Learn all about Oracle BerkeleyDB family of databases here. Scalable and high-performance data management services.

The C++ Standard Template Library as a BDB Database (part 3)

Guest Author

In the second entry I showed that the Berkeley DB's C++ STL API can substitute in for in-memory data structures like vectors. Now in this final installment we'll see Berkeley DB at work storing object instance data referenced by STL structures.

Berkeley DB's C++ STL API, the dbstl, will automatically store the STL container in an on-disk database, but what about the data referenced by the elements within the STL container? You must choose how to store the values pointed to within the STL data structures so that they too can be reconstituted from the database. This means storing the actual data that the pointers point to, which isn't so hard. Let's get started.

Suppose we have a simple class like a "Car" (as below) that has an "Engine" member (a pointer) referencing an instance of the class "Engine".

class Car {
  size_t length, width, height;
  Engine *engine;
  string model;
  // Member functions follow ...
class Engine {
  size_t horse_power;
  char num_cylinder;
  float displacement;
  // Member functions follow ...

Now we want to store the "owner name" of the Car and we do that using a map container like std::map container, here is the pseudo code:

typedef std::map<const char *, Car> owner_car_map_t;

owner_car_map_t ocmap;
while (has more owner-car pairs to input) {
  // Accept input data for owner name and car, create car.
  Engine *pEngine = new Engine(hp, ncyl, displ);
  Car car(len, width, height, pEngine);
  ocmap[owner.c_str()] = car;

Note how the preceding code stores all information in memory, so it can't be automatically persisted by Berkeley DB. When using dbstl, we can persist it, as follows.

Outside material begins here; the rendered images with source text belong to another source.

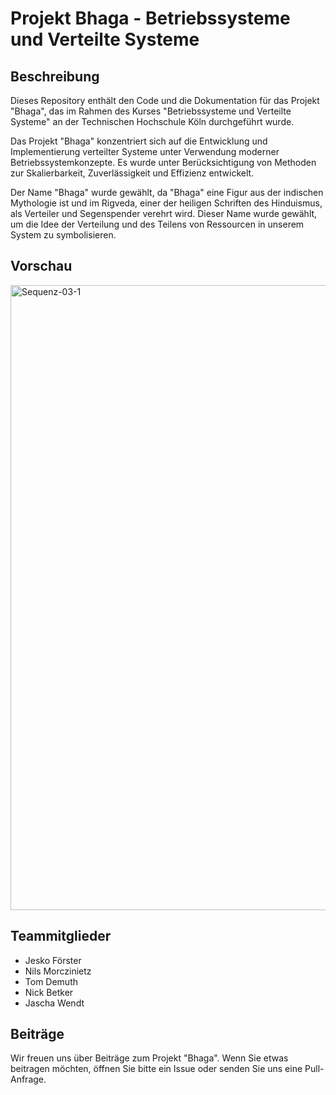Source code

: # Projekt Bhaga - Betriebssysteme und Verteilte Systeme

## Beschreibung

Dieses Repository enthält den Code und die Dokumentation für das Projekt "Bhaga", das im Rahmen des Kurses "Betriebssysteme und Verteilte Systeme" an der Technischen Hochschule Köln durchgeführt wurde.

Das Projekt "Bhaga" konzentriert sich auf die Entwicklung und Implementierung verteilter Systeme unter Verwendung moderner Betriebssystemkonzepte. Es wurde unter Berücksichtigung von Methoden zur Skalierbarkeit, Zuverlässigkeit und Effizienz entwickelt.

Der Name "Bhaga" wurde gewählt, da "Bhaga" eine Figur aus der indischen Mythologie ist und im Rigveda, einer der heiligen Schriften des Hinduismus, als Verteiler und Segenspender verehrt wird. Dieser Name wurde gewählt, um die Idee der Verteilung und des Teilens von Ressourcen in unserem System zu symbolisieren.

## Vorschau

<img src="https://i.ibb.co/tXgSyv5/Sequenz-03-1.gif" alt="Sequenz-03-1" border="0" style="width: 1000px;" />

## Teammitglieder

- Jesko Förster
- Nils Morczinietz
- Tom Demuth
- Nick Betker
- Jascha Wendt

## Beiträge

Wir freuen uns über Beiträge zum Projekt "Bhaga". Wenn Sie etwas beitragen möchten, öffnen Sie bitte ein Issue oder senden Sie uns eine Pull-Anfrage.
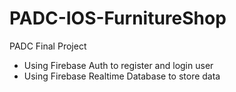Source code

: # PADC-IOS-FurnitureShop
PADC Final Project

- Using Firebase Auth to register and login user
- Using Firebase Realtime Database to store data
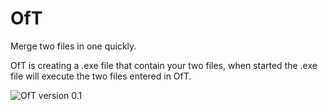 # OfT

Merge two files in one quickly.

OfT is creating a .exe file that contain your two files, when started the .exe file will execute the two files entered in OfT.

![OfT version 0.1](https://lh3.googleusercontent.com/AMhqw1xB8Xh4ZJHshvwI1BnIPvZXtTQnWC2mjKmNwLooHA-XoDdmykH77Rx-NlEZleL3Ghukf_s)
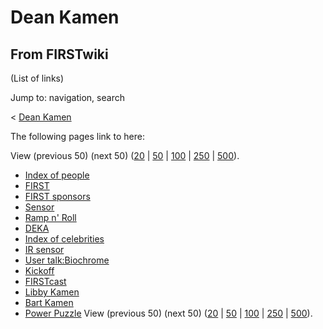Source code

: # Dean Kamen

## From FIRSTwiki

(List of links)

Jump to: navigation, search

< [Dean Kamen](/index.php?title=Dean_Kamen&redirect=no "Dean Kamen")

The following pages link to here:

View (previous 50) (next 50) ([20](/index.php?title=Special:Whatlinkshere/Dean_Kamen&limit=20&from=0 "Special:Whatlinkshere/Dean Kamen") | [50](/index.php?title=Special:Whatlinkshere/Dean_Kamen&limit=50&from=0 "Special:Whatlinkshere/Dean Kamen") | [100](/index.php?title=Special:Whatlinkshere/Dean_Kamen&limit=100&from=0 "Special:Whatlinkshere/Dean Kamen") | [250](/index.php?title=Special:Whatlinkshere/Dean_Kamen&limit=250&from=0 "Special:Whatlinkshere/Dean Kamen") | [500](/index.php?title=Special:Whatlinkshere/Dean_Kamen&limit=500&from=0 "Special:Whatlinkshere/Dean Kamen")).

- [Index of people](Index_of_people "Index of people")
- [FIRST](first)
- [FIRST sponsors](first-sponsors)
- [Sensor](sensor)
- [Ramp n' Roll](Ramp_n%27_Roll "Ramp n' Roll")
- [DEKA](DEKA "DEKA")
- [Index of celebrities](Index_of_celebrities "Index of celebrities")
- [IR sensor](tsop34840)
- [User talk:Biochrome](User_talk:Biochrome "User talk:Biochrome")
- [Kickoff](kickoff)
- [FIRSTcast](FIRSTcast "FIRSTcast")
- [Libby Kamen](Libby_Kamen "Libby Kamen")
- [Bart Kamen](Bart_Kamen "Bart Kamen")
- [Power Puzzle](Power_Puzzle "Power Puzzle") View (previous 50) (next 50) ([20](/index.php?title=Special:Whatlinkshere/Dean_Kamen&limit=20&from=0 "Special:Whatlinkshere/Dean Kamen") | [50](/index.php?title=Special:Whatlinkshere/Dean_Kamen&limit=50&from=0 "Special:Whatlinkshere/Dean Kamen") | [100](/index.php?title=Special:Whatlinkshere/Dean_Kamen&limit=100&from=0 "Special:Whatlinkshere/Dean Kamen") | [250](/index.php?title=Special:Whatlinkshere/Dean_Kamen&limit=250&from=0 "Special:Whatlinkshere/Dean Kamen") | [500](/index.php?title=Special:Whatlinkshere/Dean_Kamen&limit=500&from=0 "Special:Whatlinkshere/Dean Kamen")).
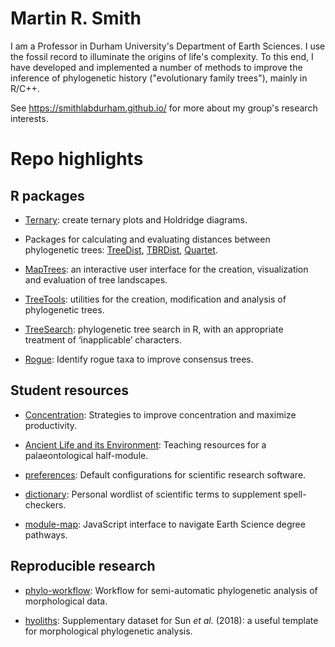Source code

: # Martin R. Smith

I am a Professor in Durham University's Department of Earth Sciences.  I use the fossil record to 
illuminate the origins of life's complexity.  To this end, I have developed and implemented a number of 
methods to improve the inference of phylogenetic history ("evolutionary family trees"), mainly in R/C++.

See https://smithlabdurham.github.io/ for more about my group's research interests.

# Repo highlights

##  R packages

- [Ternary](https://github.com/ms609/Ternary/): create ternary plots and Holdridge diagrams.

- Packages for calculating and evaluating distances between phylogenetic trees: 
[TreeDist](https://github.com/ms609/TreeDist/),
[TBRDist](https://github.com/ms609/TBRDist/), [Quartet](https://github.com/ms609/Quartet/).

- [MapTrees](https://ms609.github.io/TreeDist/dev/articles/treespace.html): an interactive user
interface for the creation, visualization and evaluation of tree landscapes.

- [TreeTools](https://github.com/ms609/TreeTools/): utilities for the creation, modification and
analysis of phylogenetic trees.

- [TreeSearch](https://github.com/ms609/TreeSearch/): phylogenetic tree search in R, with an 
appropriate treatment of ‘inapplicable’ characters.

- [Rogue](https://github.com/ms609/Rogue/): Identify rogue taxa to improve consensus trees.

## Student resources

- [Concentration](https://github.com/ms609/Concentration/): Strategies to improve concentration and maximize productivity.

- [Ancient Life and its Environment](https://smithlabdurham.github.io/GEOL2301): Teaching resources for a 
  palaeontological half-module.
  
- [preferences](https://github.com/ms609/preferences): Default configurations for scientific research software.

- [dictionary](https://github.com/smithlabdurham/dictionary): Personal wordlist of scientific terms to supplement spell-checkers.

- [module-map](https://module-map.github.io/): JavaScript interface to navigate Earth Science degree pathways.

## Reproducible research

- [phylo-workflow](https://github.com/smithlabdurham/phylo-workflow): Workflow for semi-automatic phylogenetic analysis of morphological data.

- [hyoliths](https://github.com/ms609/hyoliths): Supplementary dataset for Sun _et al._ (2018): a useful template for
  morphological phylogenetic analysis.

typedef dbstl::db_map<const char *, Car> owner_car_map_t;

// (1)
owner_car_map_t ocmap;
while (has more owner-car pairs to input) {
  // Accept input data for owner name and car, create car.
  Engine *pEngine = new Engine(hp, ncyl, displ);
  Car car(len, width, height, pEngine);
  ocmap[owner.c_str()] = car;

// (2)

Now the code will store the ower name strings and Car objects into underlying Berkeley DB database as a key/data pair in (2).

In (1), though we are using a "const char*" type as key, they key string characters can be stored into underlying Berkeley DB database. This is possible because we are using a class Car rather than primitive types like int, double, etc, we don't need the ElementHolder template here. If we are storing a char* string pair in the map, we should use this type: dbstl::db_map>.

However, the Engine objects referenced by each "car.engine" member pointer are not yet properly stored into database. At this point only their memory address is stored, which is meaningless for persistence.

This is because by default the Berkeley DB STL API (dbstl) will simply copy the object to be stored using memcpy, (i.e. we are doing a shallow copy of objects) by default. Any pointer members in the object is shallow copied, the objects they refer to are not copied. This is sufficient for classes with no member pointers, i.e. when each of its instance locates on a single continous chunk of memory, but not sufficient to be completely persisted if they have pointer members.

In order to store the Engine object of each car object, we need to do deep copy of such objects, we should register the following callback functions to do so. They cooperate closely together to enable an elegant deep copy of any complex objects.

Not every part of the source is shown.